I'm going to take a rare dip into contemporary pop culture for today's television review. I use that phrase 'contemporary pop culture' with hesitance because though AMC's Halt & Catch Fire is indeed a show on the air today, it's set thirty years ago during the computer boom in Texas and has hardly penetrated pop culture to the same degree of the network's apocalyptic behemoth The Walking Dead. Apart from the same opaque cinematography, the two shows have very little in common. As a complete neophyte to the world of computers, I start zoning out ten seconds after someone begins explaining the difference between MS-DOS and MSN. If I were a TV producer who had to choose between airing a fictional drama about the computer boom or another about zombies starring the cue card-toting Brit from Love Actually, I'd send the first person straight out the door. But from an artistic standpoint, I would be dead wrong.

For starters, Halt & Catch Fire isn't about computers just as The Walking Dead isn't really about zombies at heart. While the latter begs the question of what would happen to society if the technology-driven world were to end, the former is all about creation, progress and how technology dramatically changed the way society functions.

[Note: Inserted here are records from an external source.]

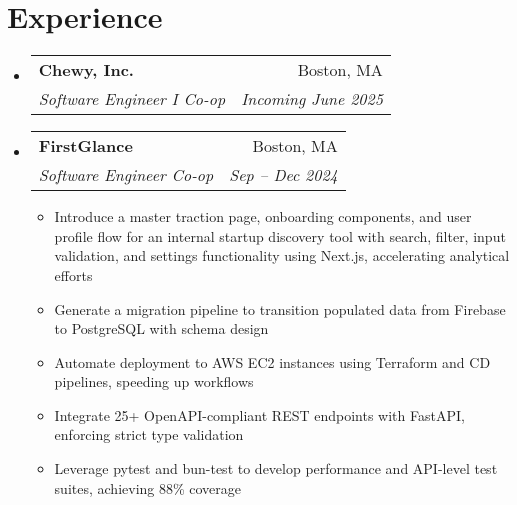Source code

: \documentclass[letterpaper,11pt]{article}
\makeatletter
\newcommand{\resumeItem}[1]{
  \item\small{
    {#1 \vspace{-2pt}}
  }
}
\newcommand{\resumeSubheading}[4]{
  \vspace{-10pt}\item
    \begin{tabular*}{1.0\textwidth}[t]{l@{\extracolsep{\fill}}r}
      \textbf{#1} & \small #2 \\
      \textit{\small#3} & \textit{\small #4} \\
    \end{tabular*}\vspace{-5pt}
}
\newcommand{\resumeSubHeadingListStart}{\begin{itemize}[leftmargin=0.0in, label={}]}
\newcommand{\resumeSubHeadingListEnd}{\end{itemize}}
\newcommand{\resumeItemListStart}{\begin{itemize}}
\newcommand{\resumeItemListEnd}{\end{itemize}}
\makeatother
\begin{document}
\section{Experience}
    \resumeSubHeadingListStart
        \resumeSubheading
        {Chewy, Inc.}{Boston, MA}
        {Software Engineer I Co-op}{Incoming June 2025}
        \vspace{6pt}
        \resumeSubheading
        {FirstGlance}{Boston, MA}
        {Software Engineer Co-op}{Sep – Dec 2024}
        \resumeItemListStart
            \resumeItem{Introduce a master traction page, onboarding components, and user profile flow for an internal startup discovery tool with search, filter, input validation, and settings functionality using Next.js, accelerating analytical efforts}
            \resumeItem{Generate a migration pipeline to transition populated data from Firebase to PostgreSQL with schema design}
            \resumeItem{Automate deployment to AWS EC2 instances using Terraform and CD pipelines, speeding up workflows}
            \resumeItem{Integrate 25+ OpenAPI-compliant REST endpoints with FastAPI, enforcing strict type validation}
            \resumeItem{Leverage pytest and bun-test to develop performance and API-level test suites, achieving 88\% coverage}
        \resumeItemListEnd
  \resumeSubHeadingListEnd
\vspace{-14pt}

\end{document}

It is a show set in the early 1980's when the internet, multiplayer online gaming and even the idea of social media had a little more than a decade to find itself in just about every household in the United States. There are indeed many winks and inside jokes that foreshadow many of the social customs influenced by technology today. Halt reveals to us how these ideas were rooted long before many of us were even born, much less sat in front of a computer.

This connection between the past and present allows the show to comment on contemporary issues from long ago. In one episode from the second season, a character goes on a blind date arranged through a chat room only to discover their suitor is not at all what they had imagined. This would have been relevant ten years ago when we were chatting with strangers on AOL Instant Messenger, and it's relevant in today's dating world driven by mobile apps. Almost every episode features an inside joke or "What if..." diatribe from a character in which the punchline is a culture-moving monolith, from Nintendo to the concept of the internet itself.

What really drives Halt is its four uniquely compelling protagonists. I first became interested in the show after Mackenzie Davis' brief but charmingly nerdy cameo as a NASA communications specialist in 2015's The Martian. On Halt, she plays something of an expanded version of that role as the rebellious but vulnerable programming prodigy Cameron Howe. While some have critiqued her character as cliche, I think seeing a woman play the role of a young, restless and somewhat troubled innovator is something of which we need to see more in film and TV. Similarly, the show's other female protagonist played by Kerry Bishe is equal parts Nuclear Mom and engineering genius. These characters do not function as the "women" characters on the show, they are at the forefront and by the second season, the stories center around their ambitions just as much as the men. There's nothing cliche in all of that.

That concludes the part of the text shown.